Indonesia, Southeast Asia’s largest economy, is continuously growing. Nevertheless, the growth is not to the least extent fast.
Indonesia’s economy slugged to more than a five-year low in the first quarter of 2015, and it’s affecting both its international reputation and the nation’s confidence in President Joko Widodo.
There are reasons, though. China, another slowing economy in the region, has already imposed austerity measures which made base metal imports suffer. The self-imposed unprocessed ore ban is slowly backfiring, as sluggish exports are hindering the Central Bank’s efforts to narrow the country’s current-account deficit to a more sustainable level. Now, Indonesian commodity prices are unsurprisingly low, and it is not helping the country in terms of sustaining economic growth.
Base metal mining has been Indonesia’s driving force ever since it surged from various slowdowns in 2010. It is, after all, a top producer of high-grade nickel, cobalt, tin, and aluminium. Its decision to augment the domestic mining industry by gearing up for self-sufficiency seems to end up well, but the regulation must be revisited because it is now pulling the economy down.
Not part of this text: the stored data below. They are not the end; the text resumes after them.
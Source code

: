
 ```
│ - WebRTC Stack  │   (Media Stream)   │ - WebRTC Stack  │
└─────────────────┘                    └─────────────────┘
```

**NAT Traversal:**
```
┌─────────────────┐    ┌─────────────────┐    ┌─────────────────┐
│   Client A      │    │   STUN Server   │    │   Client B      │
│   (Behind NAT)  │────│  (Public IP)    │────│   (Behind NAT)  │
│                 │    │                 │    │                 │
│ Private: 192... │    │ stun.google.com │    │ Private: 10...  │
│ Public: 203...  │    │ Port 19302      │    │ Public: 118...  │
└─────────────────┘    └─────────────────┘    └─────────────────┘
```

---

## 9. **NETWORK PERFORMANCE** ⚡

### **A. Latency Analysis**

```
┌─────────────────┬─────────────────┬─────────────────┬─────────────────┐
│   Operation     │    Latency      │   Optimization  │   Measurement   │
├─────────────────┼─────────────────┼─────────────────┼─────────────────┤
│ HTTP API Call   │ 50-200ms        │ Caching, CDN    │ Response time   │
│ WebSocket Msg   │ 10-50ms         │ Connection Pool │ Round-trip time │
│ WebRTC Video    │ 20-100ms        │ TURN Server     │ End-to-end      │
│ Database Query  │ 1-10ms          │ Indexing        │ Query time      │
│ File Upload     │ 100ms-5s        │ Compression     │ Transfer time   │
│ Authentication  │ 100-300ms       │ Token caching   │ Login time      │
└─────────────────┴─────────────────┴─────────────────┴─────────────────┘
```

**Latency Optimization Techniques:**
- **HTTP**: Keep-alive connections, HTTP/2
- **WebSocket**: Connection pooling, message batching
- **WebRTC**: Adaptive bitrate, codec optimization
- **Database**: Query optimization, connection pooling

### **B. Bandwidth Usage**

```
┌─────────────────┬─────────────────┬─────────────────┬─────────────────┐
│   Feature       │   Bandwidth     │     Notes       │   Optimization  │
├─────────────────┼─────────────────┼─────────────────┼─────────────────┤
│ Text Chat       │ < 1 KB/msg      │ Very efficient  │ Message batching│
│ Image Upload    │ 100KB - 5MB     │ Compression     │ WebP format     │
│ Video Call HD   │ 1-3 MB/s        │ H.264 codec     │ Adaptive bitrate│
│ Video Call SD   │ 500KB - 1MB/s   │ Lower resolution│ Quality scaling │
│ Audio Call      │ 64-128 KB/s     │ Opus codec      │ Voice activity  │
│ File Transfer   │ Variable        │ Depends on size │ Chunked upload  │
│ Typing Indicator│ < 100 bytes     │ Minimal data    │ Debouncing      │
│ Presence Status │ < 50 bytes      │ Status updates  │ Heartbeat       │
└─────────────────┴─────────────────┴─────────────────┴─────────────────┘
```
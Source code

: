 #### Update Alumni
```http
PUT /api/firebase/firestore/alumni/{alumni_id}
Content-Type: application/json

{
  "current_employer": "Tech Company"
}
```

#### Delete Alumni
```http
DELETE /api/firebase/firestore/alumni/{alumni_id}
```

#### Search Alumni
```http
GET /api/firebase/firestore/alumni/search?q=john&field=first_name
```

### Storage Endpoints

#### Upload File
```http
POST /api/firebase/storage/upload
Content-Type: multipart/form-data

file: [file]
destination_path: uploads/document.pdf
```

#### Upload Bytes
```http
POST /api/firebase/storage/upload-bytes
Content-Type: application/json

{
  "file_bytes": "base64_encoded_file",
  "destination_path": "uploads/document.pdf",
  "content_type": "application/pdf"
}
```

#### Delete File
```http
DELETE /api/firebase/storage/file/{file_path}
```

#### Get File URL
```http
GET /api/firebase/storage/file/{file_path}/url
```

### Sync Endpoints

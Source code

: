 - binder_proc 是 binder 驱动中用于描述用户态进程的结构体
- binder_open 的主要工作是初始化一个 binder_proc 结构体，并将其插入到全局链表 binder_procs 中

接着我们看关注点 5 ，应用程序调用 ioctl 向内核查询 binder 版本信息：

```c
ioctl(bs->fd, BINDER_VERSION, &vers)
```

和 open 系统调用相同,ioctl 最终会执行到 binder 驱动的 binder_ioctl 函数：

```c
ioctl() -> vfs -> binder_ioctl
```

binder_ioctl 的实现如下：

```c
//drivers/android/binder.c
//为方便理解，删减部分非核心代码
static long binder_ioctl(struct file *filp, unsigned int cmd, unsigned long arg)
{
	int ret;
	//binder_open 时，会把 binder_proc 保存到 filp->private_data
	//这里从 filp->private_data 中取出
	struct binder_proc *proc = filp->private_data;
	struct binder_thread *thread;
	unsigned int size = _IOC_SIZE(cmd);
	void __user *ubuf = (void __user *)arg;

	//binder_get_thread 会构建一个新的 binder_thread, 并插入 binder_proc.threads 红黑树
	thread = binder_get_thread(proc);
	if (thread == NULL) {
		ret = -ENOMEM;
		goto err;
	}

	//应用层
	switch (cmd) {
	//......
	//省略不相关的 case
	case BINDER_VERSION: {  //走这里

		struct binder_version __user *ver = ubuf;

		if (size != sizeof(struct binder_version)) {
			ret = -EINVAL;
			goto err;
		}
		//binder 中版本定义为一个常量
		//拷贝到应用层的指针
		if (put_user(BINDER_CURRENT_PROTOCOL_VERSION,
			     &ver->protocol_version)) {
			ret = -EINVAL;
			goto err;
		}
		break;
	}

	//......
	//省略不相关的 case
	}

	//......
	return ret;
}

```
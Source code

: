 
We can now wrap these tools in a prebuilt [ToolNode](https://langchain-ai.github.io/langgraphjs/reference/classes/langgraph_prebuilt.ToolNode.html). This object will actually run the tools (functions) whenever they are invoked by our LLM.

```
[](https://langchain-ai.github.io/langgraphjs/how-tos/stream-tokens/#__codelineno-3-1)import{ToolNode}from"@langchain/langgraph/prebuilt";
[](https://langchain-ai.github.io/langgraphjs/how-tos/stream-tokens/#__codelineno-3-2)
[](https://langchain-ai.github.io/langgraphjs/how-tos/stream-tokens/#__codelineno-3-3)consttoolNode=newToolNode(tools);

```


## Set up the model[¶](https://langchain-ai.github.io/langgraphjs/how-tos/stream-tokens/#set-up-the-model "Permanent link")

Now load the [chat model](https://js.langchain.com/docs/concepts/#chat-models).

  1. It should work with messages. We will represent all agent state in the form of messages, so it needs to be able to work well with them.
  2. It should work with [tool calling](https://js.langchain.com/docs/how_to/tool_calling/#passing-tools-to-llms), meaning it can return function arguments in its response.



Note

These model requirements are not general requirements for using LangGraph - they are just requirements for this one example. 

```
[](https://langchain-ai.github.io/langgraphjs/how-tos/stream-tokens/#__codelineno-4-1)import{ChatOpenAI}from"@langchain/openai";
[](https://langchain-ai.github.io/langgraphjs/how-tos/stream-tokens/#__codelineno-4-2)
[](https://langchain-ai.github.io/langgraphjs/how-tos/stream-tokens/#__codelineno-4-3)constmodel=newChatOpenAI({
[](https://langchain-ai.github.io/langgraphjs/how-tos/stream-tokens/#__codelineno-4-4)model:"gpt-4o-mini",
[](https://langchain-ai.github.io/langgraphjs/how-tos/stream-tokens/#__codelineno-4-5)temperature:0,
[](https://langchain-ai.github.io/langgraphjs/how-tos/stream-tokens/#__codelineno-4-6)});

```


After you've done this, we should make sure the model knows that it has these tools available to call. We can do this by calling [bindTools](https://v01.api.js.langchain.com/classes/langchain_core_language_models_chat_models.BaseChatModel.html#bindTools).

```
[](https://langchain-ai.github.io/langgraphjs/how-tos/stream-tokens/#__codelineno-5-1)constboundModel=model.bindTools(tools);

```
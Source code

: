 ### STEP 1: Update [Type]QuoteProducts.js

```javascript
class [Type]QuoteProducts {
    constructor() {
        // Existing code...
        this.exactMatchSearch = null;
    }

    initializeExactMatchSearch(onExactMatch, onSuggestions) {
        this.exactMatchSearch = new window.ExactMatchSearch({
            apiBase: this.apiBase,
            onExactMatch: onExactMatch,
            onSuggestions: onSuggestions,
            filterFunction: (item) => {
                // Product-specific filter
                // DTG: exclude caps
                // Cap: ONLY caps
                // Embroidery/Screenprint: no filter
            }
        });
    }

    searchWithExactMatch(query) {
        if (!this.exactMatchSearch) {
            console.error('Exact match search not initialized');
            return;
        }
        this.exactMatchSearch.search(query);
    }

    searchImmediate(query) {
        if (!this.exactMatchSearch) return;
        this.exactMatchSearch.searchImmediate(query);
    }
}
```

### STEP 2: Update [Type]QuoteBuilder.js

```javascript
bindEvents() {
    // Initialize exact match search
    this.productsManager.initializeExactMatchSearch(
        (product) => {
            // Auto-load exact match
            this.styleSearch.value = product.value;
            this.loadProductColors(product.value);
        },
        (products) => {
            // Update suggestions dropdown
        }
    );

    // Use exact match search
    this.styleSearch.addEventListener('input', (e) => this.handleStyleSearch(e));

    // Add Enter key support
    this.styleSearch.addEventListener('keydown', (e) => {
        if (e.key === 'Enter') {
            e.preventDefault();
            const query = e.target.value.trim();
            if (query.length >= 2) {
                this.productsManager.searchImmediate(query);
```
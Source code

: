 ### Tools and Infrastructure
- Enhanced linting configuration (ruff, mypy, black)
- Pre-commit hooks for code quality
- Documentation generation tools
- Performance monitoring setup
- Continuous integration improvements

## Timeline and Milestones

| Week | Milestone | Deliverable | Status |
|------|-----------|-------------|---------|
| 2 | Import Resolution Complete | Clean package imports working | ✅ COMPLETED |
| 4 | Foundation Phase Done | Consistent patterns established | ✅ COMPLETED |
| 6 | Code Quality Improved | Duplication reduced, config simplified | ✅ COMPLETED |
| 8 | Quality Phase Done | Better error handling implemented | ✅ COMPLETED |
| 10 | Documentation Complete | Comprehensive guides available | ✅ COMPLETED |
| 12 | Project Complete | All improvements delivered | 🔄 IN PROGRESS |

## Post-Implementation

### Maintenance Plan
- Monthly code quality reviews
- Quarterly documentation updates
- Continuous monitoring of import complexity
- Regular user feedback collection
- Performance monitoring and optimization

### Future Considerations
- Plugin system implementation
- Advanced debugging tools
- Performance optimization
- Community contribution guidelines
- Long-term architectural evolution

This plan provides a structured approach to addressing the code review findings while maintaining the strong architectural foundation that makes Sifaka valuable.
Indonesia’s much-awaited return to the global stage will be a key factor in restoring the balance in the base metal sector. The global impact of the ban is short-lived, and what the industrial sector needs now is a sturdy supply from consistent and reliable producers like Indonesia. Base metals’ prices remain shaky and unpredictable today, and the ore prohibition is no longer capable of pulling them up as it did in 2014.
Surely, this may affect base metal producers for a while, but having a decent price is indeed better than suffering from intermittent bear market rallies.
Newcomers like Amur Minerals Corporation (OTC:AMMCF), which is expected to contribute to the global supply anytime soon, will continue to enjoy higher stock prices as long as Indonesia refuses to lift the ban. They are the saving grace and living hope of the investment sector, as their future production will help re-establish the supply segment’s stability.
But, sooner or later, these mining firms will hope for better prices, which can only happen if the demand from giant steel producers—China, in particular—goes back to its old, insatiable way of consumption. No one wants to sell an undervalued item, not because it is cheap but because it talks a lot about its value in the first place: cheaper price means low demand amid overabundant supply.
For the critics, as well as to most foreign analysts, implementing timely economic reforms is Widodo’s weakness. The incumbent leader is too focused on repairing political rifts that have been dividing the country since the time of Yudhoyono, and this is no easy job for the president. Being the first Indonesian leader from outside a gigantic political party or military establishment says it all. He has no real allies, at least in a political sense.
But the political outsider is adamant that he can save the country by not succumbing to the dictates and limits of being in this odd position. He remains the resolute president he said he would be, unmindful of decreasing popularity ratings that were once stratospheric. For him, the closest thing to lifting the country’s unprocessed ore ban is by simply easing them and introducing leeway. Widodo definitely wants to see the country’s economy soaring, but on top of it, he also wants to improve the lives of his countrymen.
The president is currently speaking to various leaders in the region to encourage them to invest in the country by partnering with local companies. In March, for instance, he was in Beijing to convince Chinese investors to be part of the local infrastructure projects in the Indonesia.
Widodo is also focused on transforming East Java—once a remote region—into a natural processing and logistics hub, a move that foreign investors consider highly laudable.
In the past few years—beginning from the time of the global financial crisis in 2008—East Java’s growth rate had noticeably outpaced that of Jakarta, the capital city. It grew at an annual average rate of about 6.25 percent over the past decade but Widodo knows that the island has not reached its real potential yet.
The current progress on the island is offsetting Indonesia’s slowdown. East Java, which boasts of 143 million people and accounts for almost 55 percent of the country’s GDP, is maintaining the country’s relevance to giant foreign investors.